Task to carry out. Whenever a line in the following entries includes "upload", tally it. Report nothing except the final count.

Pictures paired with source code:
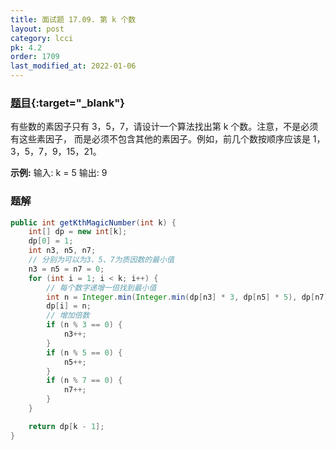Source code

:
 ```yaml
---
title: 面试题 17.09. 第 k 个数
layout: post
category: lcci
pk: 4.2
order: 1709
last_modified_at: 2022-01-06
---
```


### [题目](https://leetcode.cn/get-kth-magic-number-lcci/){:target="_blank"}

有些数的素因子只有 3，5，7，请设计一个算法找出第 k 个数。注意，不是必须有这些素因子，
而是必须不包含其他的素因子。例如，前几个数按顺序应该是 1，3，5，7，9，15，21。

**示例:**
输入: k = 5
输出: 9

### 题解

```java
public int getKthMagicNumber(int k) {
    int[] dp = new int[k];
    dp[0] = 1;
    int n3, n5, n7;
    // 分别为可以为3、5、7为质因数的最小值
    n3 = n5 = n7 = 0;
    for (int i = 1; i < k; i++) {
        // 每个数字递增一倍找到最小值
        int n = Integer.min(Integer.min(dp[n3] * 3, dp[n5] * 5), dp[n7] * 7);
        dp[i] = n;
        // 增加倍数
        if (n % 3 == 0) {
            n3++;
        }
        if (n % 5 == 0) {
            n5++;
        }
        if (n % 7 == 0) {
            n7++;
        }
    }

    return dp[k - 1];
}
```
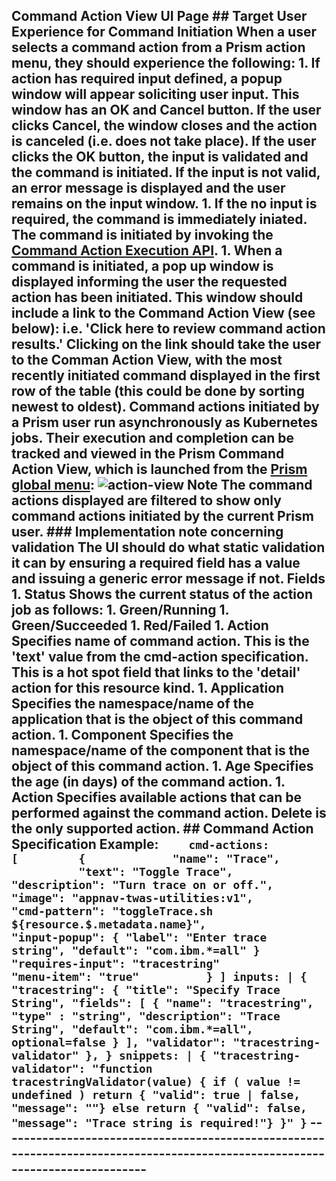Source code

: ## Command Action View UI Page ## Target User Experience for Command Initiation When a user selects a command action from a Prism action menu, they should experience the following: 1. If action has required input defined, a popup window will appear soliciting user input. This window has an OK and Cancel button. If the user clicks Cancel, the window closes and the action is canceled (i.e. does not take place). If the user clicks the OK button, the input is validated and the command is initiated. If the input is not valid, an error message is displayed and the user remains on the input window. 1. If the no input is required, the command is immediately iniated. The command is initiated by invoking the [Command Action Execution API](https://github.com/kappnav/design/blob/master/APIs.md#command-action-execution-api). 1. When a command is initiated, a pop up window is displayed informing the user the requested action has been initiated. This window should include a link to the Command Action View (see below): i.e. 'Click __here__ to review command action results.' Clicking on the link should take the user to the Comman Action View, with the most recently initiated command displayed in the first row of the table (this could be done by sorting newest to oldest). Command actions initiated by a Prism user run asynchronously as Kubernetes jobs. Their execution and completion can be tracked and viewed in the Prism Command Action View, which is launched from the [Prism global menu](https://github.com/kappnav/design/blob/master/UI-layout.md#prism-global-menu): ![action-view](https://github.com/kappnav/design/blob/master/images/actions-view.png) **Note** The command actions displayed are filtered to show only command actions initiated by the current Prism user. ### Implementation note concerning validation The UI should do what static validation it can by ensuring a required field has a value and issuing a generic error message if not. **Fields** 1. Status Shows the current status of the action job as follows: 1. Green/Running 1. Green/Succeeded 1. Red/Failed 1. Action Specifies name of command action. This is the 'text' value from the cmd-action specification. This is a hot spot field that links to the 'detail' action for this resource kind. 1. Application Specifies the namespace/name of the application that is the object of this command action. 1. Component Specifies the namespace/name of the component that is the object of this command action. 1. Age Specifies the age (in days) of the command action. 1. Action Specifies available actions that can be performed against the command action. Delete is the only supported action. ## Command Action Specification Example: ```     cmd-actions:        [         {             "name": "Trace",            "text": "Toggle Trace",            "description": "Turn trace on or off.",     "image": "appnav-twas-utilities:v1",           "cmd-pattern": "toggleTrace.sh ${resource.$.metadata.name}",            "input-popup": { "label": "Enter trace string", "default": "com.ibm.*=all" }  "requires-input": "tracestring"            "menu-item": "true"          } ] inputs: | { "tracestring": { "title": "Specify Trace String", "fields": [ { "name": "tracestring", "type" : "string", "description": "Trace String", "default": "com.ibm.*=all", optional=false } ], "validator": "tracestring-validator" }, } snippets: | { "tracestring-validator": "function tracestringValidator(value) { if ( value != undefined ) return { "valid": true | false, "message": ""} else return { "valid": false, "message": "Trace string is required!"} }" } ``` ------------------------------------------------------------------------------------------------------------------------------
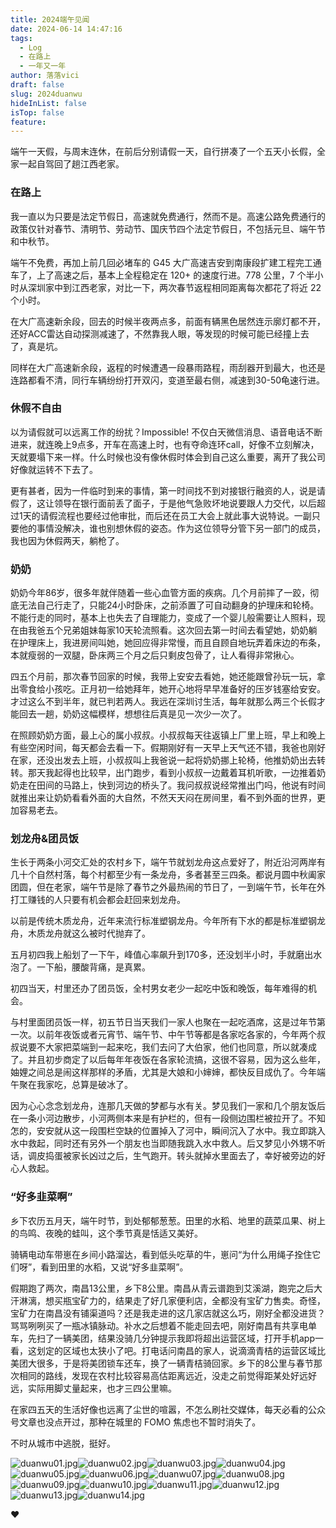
 ```yaml
---
title: 2024端午见闻
date: 2024-06-14 14:47:16
tags:
  - Log
  - 在路上
  - 一年又一年
author: 落落vici
draft: false
slug: 2024duanwu
hideInList: false
isTop: false
feature:
---
```

端午一天假，与周末连休，在前后分别请假一天，自行拼凑了一个五天小长假，全家一起自驾回了趟江西老家。

### 在路上

我一直以为只要是法定节假日，高速就免费通行，然而不是。高速公路免费通行的政策仅针对春节、清明节、劳动节、国庆节四个法定节假日，不包括元旦、端午节和中秋节。

端午不免费，再加上前几回必堵车的 G45 大广高速吉安到南康段扩建工程完工通车了，上了高速之后，基本上全程稳定在 120+ 的速度行进。778 公里，7 个半小时从深圳家中到江西老家，对比一下，两次春节返程相同距离每次都花了将近 22 个小时。

在大广高速新余段，回去的时候半夜两点多，前面有辆黑色居然连示廓灯都不开，还好ACC雷达自动探测减速了，不然靠我人眼，等发现的时候可能已经撞上去了，真是坑。

同样在大广高速新余段，返程的时候遭遇一段暴雨路程，雨刮器开到最大，也还是连路都看不清，同行车辆纷纷打开双闪，变道至最右侧，减速到30-50龟速行进。

### 休假不自由

以为请假就可以远离工作的纷扰？Impossible! 不仅白天微信消息、语音电话不断进来，就连晚上9点多，开车在高速上时，也有夺命连环call，好像不立刻解决，天就要塌下来一样。什么时候也没有像休假时体会到自己这么重要，离开了我公司好像就运转不下去了。

更有甚者，因为一件临时到来的事情，第一时间找不到对接银行融资的人，说是请假了，这让领导在银行面前丢了面子，于是他气急败坏地说要跟人力交代，以后超过1天的请假流程也要经过他审批，而后还在员工大会上就此事大说特说。一副只要他的事情没解决，谁也别想休假的姿态。作为这位领导分管下另一部门的成员，我也因为休假两天，躺枪了。

### 奶奶

奶奶今年86岁，很多年就伴随着一些心血管方面的疾病。几个月前摔了一跤，彻底无法自己行走了，只能24小时卧床，之前添置了可自动翻身的护理床和轮椅。不能行走的同时，基本上也失去了自理能力，变成了一个婴儿般需要让人照料，现在由我爸五个兄弟姐妹每家10天轮流照看。这次回去第一时间去看望她，奶奶躺在护理床上，我进房间叫她，她回应得非常慢，而且自顾自地玩弄着床边的布条，本就瘦弱的一双腿，卧床两三个月之后只剩皮包骨了，让人看得非常揪心。

四五个月前，那次春节回家的时候，我带上安安去看她，她还能跟曾孙玩一玩，拿出零食给小孩吃。正月初一给她拜年，她开心地将早早准备好的压岁钱塞给安安。才过这么不到半年，就已判若两人。我远在深圳讨生活，每年就那么两三个长假才能回去一趟，奶奶这幅模样，想想往后真是见一次少一次了。

在照顾奶奶方面，最上心的属小叔叔。小叔叔每天往返镇上厂里上班，早上和晚上有些空闲时间，每天都会去看一下。假期刚好有一天早上天气还不错，我爸也刚好在家，还没出发去上班，小叔叔叫上我爸说一起将奶奶挪上轮椅，他推奶奶出去转转。那天我起得也比较早，出门跑步，看到小叔叔一边戴着耳机听歌，一边推着奶奶走在田间的马路上，快到河边的桥头了。我问叔叔说经常推出门吗，他说有时间就推出来让奶奶看看外面的大自然，不然天天闷在房间里，看不到外面的世界，更加容易老去。

### 划龙舟&团员饭

生长于两条小河交汇处的农村乡下，端午节就划龙舟这点爱好了，附近沿河两岸有几十个自然村落，每个村都至少有一条龙舟，多者甚至三四条。都说月圆中秋阖家团圆，但在老家，端午节是除了春节之外最热闹的节日了，一到端午节，长年在外打工赚钱的人只要有机会都会赶回来划龙舟。

以前是传统木质龙舟，近年来流行标准塑钢龙舟。今年所有下水的都是标准塑钢龙舟，木质龙舟就这么被时代抛弃了。

五月初四我上船划了一下午，峰值心率飙升到170多，还没划半小时，手就磨出水泡了。一下船，腰酸背痛，是真累。

初四当天，村里还办了团员饭，全村男女老少一起吃中饭和晚饭，每年难得的机会。

与村里面团员饭一样，初五节日当天我们一家人也聚在一起吃酒席，这是过年节第一次。以前年夜饭或者元宵节、端午节、中午节等都是各家吃各家的，今年两个叔叔说要不大家把菜端到一起来吃，我们去问了大伯家，他们也同意，所以就凑成了。并且初步商定了以后每年年夜饭在各家轮流搞，这很不容易，因为这么些年，妯娌之间总是闹这样那样的矛盾，尤其是大娘和小婶婶，都快反目成仇了。今年端午聚在我家吃，总算是破冰了。

因为心心念念划龙舟，连那几天做的梦都与水有关。梦见我们一家和几个朋友饭后在一条小河边散步，小河两侧本来是有护栏的，但有一段侧边围栏被拉开了。不知怎的，安安就从这一段围栏空缺的位置掉入了河中，瞬间沉入了水中。我立即跳入水中救起，同时还有另外一个朋友也当即随我跳入水中救人。后又梦见小外甥不听话，调皮捣蛋被家长凶过之后，生气跑开。转头就掉水里面去了，幸好被旁边的好心人救起。

### “好多韭菜啊”

乡下农历五月天，端午时节，到处郁郁葱葱。田里的水稻、地里的蔬菜瓜果、树上的鸟鸣、夜晚的蛙叫，这个季节真是恬适又美好。

骑辆电动车带崽在乡间小路溜达，看到低头吃草的牛，崽问“为什么用绳子拴住它们呀”，看到田里的水稻，又说“好多韭菜啊”。

假期跑了两次，南昌13公里，乡下8公里。南昌从青云谱跑到艾溪湖，跑完之后大汗淋漓，想买瓶宝矿力的，结果走了好几家便利店，全都没有宝矿力售卖。奇怪，宝矿力在南昌没有铺渠道吗？还是我走进的这几家店就这么巧，刚好全都没进货？骂骂咧咧买了一瓶冰镇脉动。补水之后想着不能走回去吧，刚好南昌有共享电单车，先扫了一辆美团，结果没骑几分钟提示我即将超出运营区域，打开手机app一看，这划定的区域也太狭小了吧。打电话问南昌的家人，说滴滴青桔的运营区域比美团大很多，于是将美团锁车还车，换了一辆青桔骑回家。乡下的8公里与春节那次相同的路线，发现在农村比较容易高估距离远近，没走之前觉得距某处好远好远，实际用脚丈量起来，也才三四公里嘛。

在家四五天的生活好像也远离了尘世的喧嚣，不怎么刷社交媒体，每天必看的公众号文章也没点开过，那种在城里的 FOMO 焦虑也不暂时消失了。

不时从城市中逃脱，挺好。

<gallery>![duanwu01.jpg](https://img.hux.ink/image/2024/06/duanwu01.jpg)![duanwu02.jpg](https://img.hux.ink/image/2024/06/duanwu02.jpg)![duanwu03.jpg](https://img.hux.ink/image/2024/06/duanwu03.jpg)![duanwu04.jpg](https://img.hux.ink/image/2024/06/duanwu04.jpg)![duanwu05.jpg](https://img.hux.ink/image/2024/06/duanwu05.jpg)![duanwu06.jpg](https://img.hux.ink/image/2024/06/duanwu06.jpg)![duanwu07.jpg](https://img.hux.ink/image/2024/06/duanwu07.jpg)![duanwu08.jpg](https://img.hux.ink/image/2024/06/duanwu08.jpg)![duanwu09.jpg](https://img.hux.ink/image/2024/06/duanwu09.jpg)![duanwu10.jpg](https://img.hux.ink/image/2024/06/duanwu10.jpg)![duanwu11.jpg](https://img.hux.ink/image/2024/06/duanwu11.jpg)![duanwu12.jpg](https://img.hux.ink/image/2024/06/duanwu12.jpg)![duanwu13.jpg](https://img.hux.ink/image/2024/06/duanwu13.jpg)![duanwu14.jpg](https://img.hux.ink/image/2024/06/duanwu14.jpg)<gallery>


❤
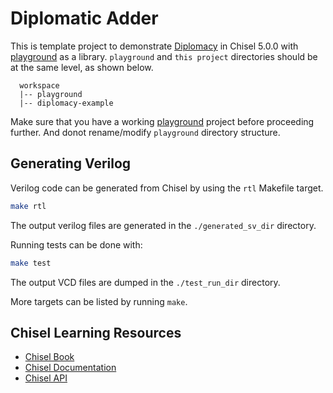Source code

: # Diplomatic Adder

This is template project to demonstrate [Diplomacy](https://github.com/chipsalliance/rocket-chip/blob/master/docs/src/diplomacy/adder_tutorial.md) in Chisel 5.0.0 with [playground](https://github.com/morphingmachines/playground.git) as a library. `playground` and `this project` directories should be at the same level, as shown below.
```
  workspace
  |-- playground
  |-- diplomacy-example
```
Make sure that you have a working [playground](https://github.com/morphingmachines/playground.git) project before proceeding further. And donot rename/modify `playground` directory structure.


## Generating Verilog

Verilog code can be generated from Chisel by using the `rtl` Makefile target.

```sh
make rtl
```

The output verilog files are generated in the `./generated_sv_dir` directory.

Running tests can be done with:

```sh
make test
```

The output VCD files are dumped in the `./test_run_dir` directory.

More targets can be listed by running `make`.

## Chisel Learning Resources

- [Chisel Book](https://github.com/schoeberl/chisel-book)
- [Chisel Documentation](https://www.chisel-lang.org/chisel3/)
- [Chisel API](https://www.chisel-lang.org/api/chisel/latest/)


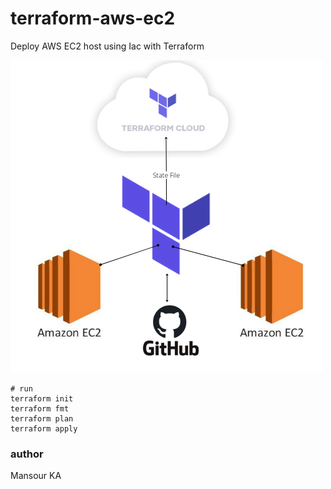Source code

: # terraform-aws-ec2
 Deploy AWS EC2 host using Iac with Terraform

![Alt text](pipeline_image.png)

```
# run
terraform init
terraform fmt
terraform plan
terraform apply

```

### author
 Mansour KA
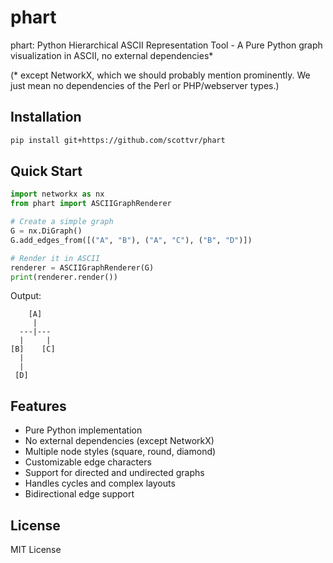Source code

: # phart
phart: Python Hierarchical ASCII Representation Tool - A Pure Python graph visualization in ASCII, no external dependencies*

(* except NetworkX, which we should probably mention prominently. We just mean no dependencies of the Perl or PHP/webserver types.)

## Installation

```bash
pip install git+https://github.com/scottvr/phart
```

## Quick Start

```python
import networkx as nx
from phart import ASCIIGraphRenderer

# Create a simple graph
G = nx.DiGraph()
G.add_edges_from([("A", "B"), ("A", "C"), ("B", "D")])

# Render it in ASCII
renderer = ASCIIGraphRenderer(G)
print(renderer.render())
```

Output:
```
    [A]
     |
  ---|---
  |     |
[B]    [C]
  |
  |
 [D]
```

## Features

- Pure Python implementation
- No external dependencies (except NetworkX)
- Multiple node styles (square, round, diamond)
- Customizable edge characters
- Support for directed and undirected graphs
- Handles cycles and complex layouts
- Bidirectional edge support

## License

MIT License

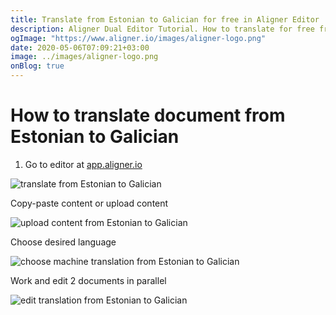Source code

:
 ```yaml
---
title: Translate from Estonian to Galician for free in Aligner Editor
description: Aligner Dual Editor Tutorial. How to translate for free from Estonian to Galician. Aligner is multilingual document management platform. 
ogImage: "https://www.aligner.io/images/aligner-logo.png"
date: 2020-05-06T07:09:21+03:00
image: ../images/aligner-logo.png
onBlog: true
---
```


# How to translate document from Estonian to Galician

1. Go to editor at [app.aligner.io](https://app.aligner.io "Aligner App web page")

![translate from Estonian to Galician](../aligner-blank-editor.png "translate from Estonian to Galician")

Copy-paste content or upload content

![upload content from Estonian to Galician](../aligner-uploaded-document.png "upload content from Estonian to Galician")

Choose desired language

![choose machine translation from Estonian to Galician](../aligner-language-dropdown.png "choose machine translation from Estonian to Galician")

Work and edit 2 documents in parallel

![edit translation from Estonian to Galician](../aligner-double-sitded-editor.png "edit translation from Estonian to Galician")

Solution to the exercise. 2